Fed official: Union wins show labor market still running hot
Why it matters: A series of historic deals between corporate America and organized labor signal an extraordinary pandemic-era shift is still underway — workers have the power, even as the Fed has moved aggressively to cool the economy down.
What they're saying: "If the labor unions are able to negotiate pretty strong pay packages — especially multi-year strong pay packages — that tells me, OK, the labor market is pretty tight and is still in favor of labor," according to Kashkari, a voting member of the Fed's policy-setting committee.
- "A lot of this is probably just catching up, given that inflation has climbed and their wages have not caught up," he added. "But it's somewhat of an indicator on where the labor market is today: Is it tight? Is it loose? I think it says it still leans toward tight."
Catch up quick: The Big Three automakers struck a historic deal with the United Auto Workers that included a 25% pay bump over the next four and a half years and revived a cost-of-living adjustment for the first time in nearly 15 years.
- That followed another agreement between UPS and the Teamsters with wage increases that made its delivery drivers the highest paid in the nation, among other benefits.

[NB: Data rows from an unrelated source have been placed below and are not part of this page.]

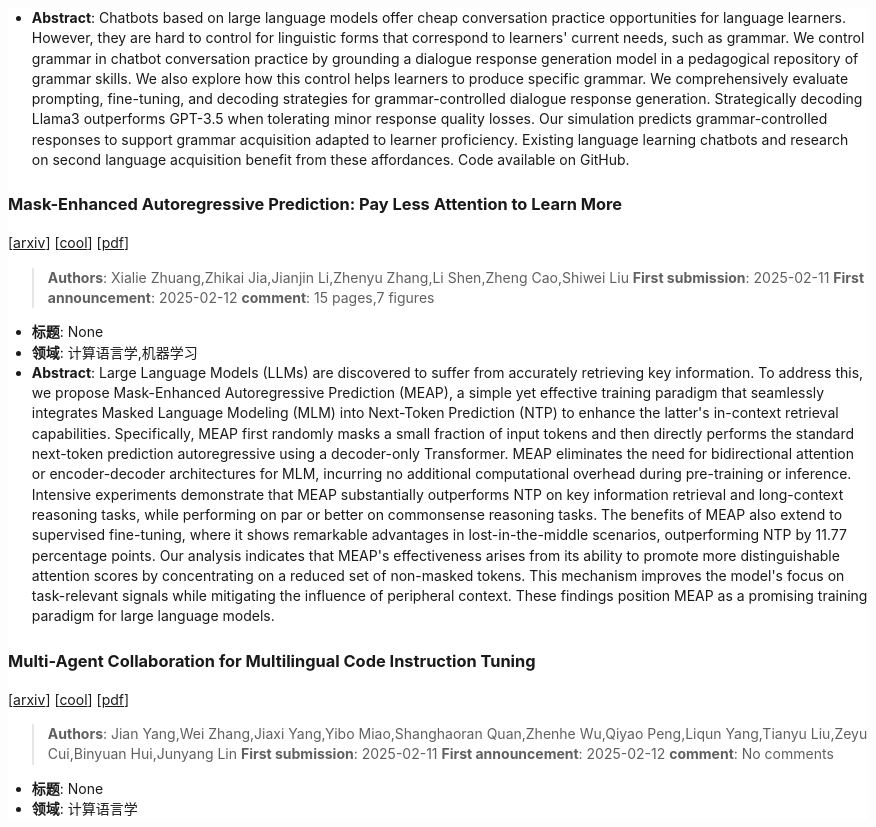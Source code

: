 - **Abstract**: Chatbots based on large language models offer cheap conversation practice opportunities for language learners. However, they are hard to control for linguistic forms that correspond to learners' current needs, such as grammar. We control grammar in chatbot conversation practice by grounding a dialogue response generation model in a pedagogical repository of grammar skills. We also explore how this control helps learners to produce specific grammar. We comprehensively evaluate prompting, fine-tuning, and decoding strategies for grammar-controlled dialogue response generation. Strategically decoding Llama3 outperforms GPT-3.5 when tolerating minor response quality losses. Our simulation predicts grammar-controlled responses to support grammar acquisition adapted to learner proficiency. Existing language learning chatbots and research on second language acquisition benefit from these affordances. Code available on GitHub.

### Mask-Enhanced Autoregressive Prediction: Pay Less Attention to Learn More 
[[arxiv](https://arxiv.org/abs/2502.07490)] [[cool](https://papers.cool/arxiv/2502.07490)] [[pdf](https://arxiv.org/pdf/2502.07490)]
> **Authors**: Xialie Zhuang,Zhikai Jia,Jianjin Li,Zhenyu Zhang,Li Shen,Zheng Cao,Shiwei Liu
> **First submission**: 2025-02-11
> **First announcement**: 2025-02-12
> **comment**: 15 pages,7 figures
- **标题**: None
- **领域**: 计算语言学,机器学习
- **Abstract**: Large Language Models (LLMs) are discovered to suffer from accurately retrieving key information. To address this, we propose Mask-Enhanced Autoregressive Prediction (MEAP), a simple yet effective training paradigm that seamlessly integrates Masked Language Modeling (MLM) into Next-Token Prediction (NTP) to enhance the latter's in-context retrieval capabilities. Specifically, MEAP first randomly masks a small fraction of input tokens and then directly performs the standard next-token prediction autoregressive using a decoder-only Transformer. MEAP eliminates the need for bidirectional attention or encoder-decoder architectures for MLM, incurring no additional computational overhead during pre-training or inference. Intensive experiments demonstrate that MEAP substantially outperforms NTP on key information retrieval and long-context reasoning tasks, while performing on par or better on commonsense reasoning tasks. The benefits of MEAP also extend to supervised fine-tuning, where it shows remarkable advantages in lost-in-the-middle scenarios, outperforming NTP by 11.77 percentage points. Our analysis indicates that MEAP's effectiveness arises from its ability to promote more distinguishable attention scores by concentrating on a reduced set of non-masked tokens. This mechanism improves the model's focus on task-relevant signals while mitigating the influence of peripheral context. These findings position MEAP as a promising training paradigm for large language models.

### Multi-Agent Collaboration for Multilingual Code Instruction Tuning 
[[arxiv](https://arxiv.org/abs/2502.07487)] [[cool](https://papers.cool/arxiv/2502.07487)] [[pdf](https://arxiv.org/pdf/2502.07487)]
> **Authors**: Jian Yang,Wei Zhang,Jiaxi Yang,Yibo Miao,Shanghaoran Quan,Zhenhe Wu,Qiyao Peng,Liqun Yang,Tianyu Liu,Zeyu Cui,Binyuan Hui,Junyang Lin
> **First submission**: 2025-02-11
> **First announcement**: 2025-02-12
> **comment**: No comments
- **标题**: None
- **领域**: 计算语言学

Between the lines: The Fed's policymaking has an inherent tension. On the one hand, if wage growth is too high, it would fuel inflation. On the other, it's not the Fed's job to determine the "labor share" of national income — how the spoils of the economy are divided between workers and capital.
- If the central bank reacts too forcefully to tamp down any sign of wage growth in the name of fighting inflation, it would, in effect, be tilting the scales in favor of capital. Kashkari seemed attuned to that risk.
- "It's not a healthy thing that labor's share of income has been declining steadily in the last 40 years. If there's a rebalancing of the labor market, that's probably good for our country," Kashkari said.
As for the state of the job market, "most businesses I speak with tell me that the labor market is softening relative to an exceptionally tight labor market a year ago, but it's still considered to be a healthy competitive labor market," Kashkari added.
- "The real economy, the labor market — it seems like it is softening slowly, but it is still quite robust surprisingly. That makes me at least raise the question: Is policy as tight as we otherwise would think it is?"
What to watch: The Fed could raise interest rates at its policy meeting in December, after keeping policy unchanged for two consecutive meetings. The decision rests on whether data between now and then show cooler economic conditions.
The bottom line: Kashkari said the Fed's preferred inflation indicator, the Personal Consumption Expenditures Index, has shown encouraging signs that disinflation is underway.
- "If we get more data like that, that will give me more comfort that we've done enough. And if it picks back up, that would cause me to reconsider that," Kashkari said.